**What you should do:** Each entry below is to be printed verbatim.

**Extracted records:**
────────

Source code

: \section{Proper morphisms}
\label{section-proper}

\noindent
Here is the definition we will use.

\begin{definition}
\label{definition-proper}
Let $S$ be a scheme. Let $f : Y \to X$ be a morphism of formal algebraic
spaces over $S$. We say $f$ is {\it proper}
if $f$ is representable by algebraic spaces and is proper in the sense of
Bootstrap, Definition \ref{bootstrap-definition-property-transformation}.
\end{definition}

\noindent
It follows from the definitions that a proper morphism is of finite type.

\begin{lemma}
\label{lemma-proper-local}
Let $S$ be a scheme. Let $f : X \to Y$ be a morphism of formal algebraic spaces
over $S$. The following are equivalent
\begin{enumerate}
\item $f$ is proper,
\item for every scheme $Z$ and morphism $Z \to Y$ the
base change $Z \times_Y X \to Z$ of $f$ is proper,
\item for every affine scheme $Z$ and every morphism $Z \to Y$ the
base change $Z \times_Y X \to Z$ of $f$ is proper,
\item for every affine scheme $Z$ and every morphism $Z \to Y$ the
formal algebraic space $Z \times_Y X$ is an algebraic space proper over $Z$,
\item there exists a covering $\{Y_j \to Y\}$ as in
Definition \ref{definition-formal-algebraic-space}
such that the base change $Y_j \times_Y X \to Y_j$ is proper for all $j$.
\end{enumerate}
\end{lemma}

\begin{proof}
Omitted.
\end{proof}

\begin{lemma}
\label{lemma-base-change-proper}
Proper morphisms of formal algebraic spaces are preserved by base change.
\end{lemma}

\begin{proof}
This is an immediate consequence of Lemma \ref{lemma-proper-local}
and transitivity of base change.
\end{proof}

────────

**Answer space:**
Source code

: \section{Proper morphisms}
\label{section-proper}

\noindent
Here is the definition we will use.

\begin{definition}
\label{definition-proper}
Let $S$ be a scheme. Let $f : Y \to X$ be a morphism of formal algebraic
spaces over $S$. We say $f$ is {\it proper}
if $f$ is representable by algebraic spaces and is proper in the sense of
Bootstrap, Definition \ref{bootstrap-definition-property-transformation}.
\end{definition}

\noindent
It follows from the definitions that a proper morphism is of finite type.

\begin{lemma}
\label{lemma-proper-local}
Let $S$ be a scheme. Let $f : X \to Y$ be a morphism of formal algebraic spaces
over $S$. The following are equivalent
\begin{enumerate}
\item $f$ is proper,
\item for every scheme $Z$ and morphism $Z \to Y$ the
base change $Z \times_Y X \to Z$ of $f$ is proper,
\item for every affine scheme $Z$ and every morphism $Z \to Y$ the
base change $Z \times_Y X \to Z$ of $f$ is proper,
\item for every affine scheme $Z$ and every morphism $Z \to Y$ the
formal algebraic space $Z \times_Y X$ is an algebraic space proper over $Z$,
\item there exists a covering $\{Y_j \to Y\}$ as in
Definition \ref{definition-formal-algebraic-space}
such that the base change $Y_j \times_Y X \to Y_j$ is proper for all $j$.
\end{enumerate}
\end{lemma}

\begin{proof}
Omitted.
\end{proof}

\begin{lemma}
\label{lemma-base-change-proper}
Proper morphisms of formal algebraic spaces are preserved by base change.
\end{lemma}

\begin{proof}
This is an immediate consequence of Lemma \ref{lemma-proper-local}
and transitivity of base change.
\end{proof}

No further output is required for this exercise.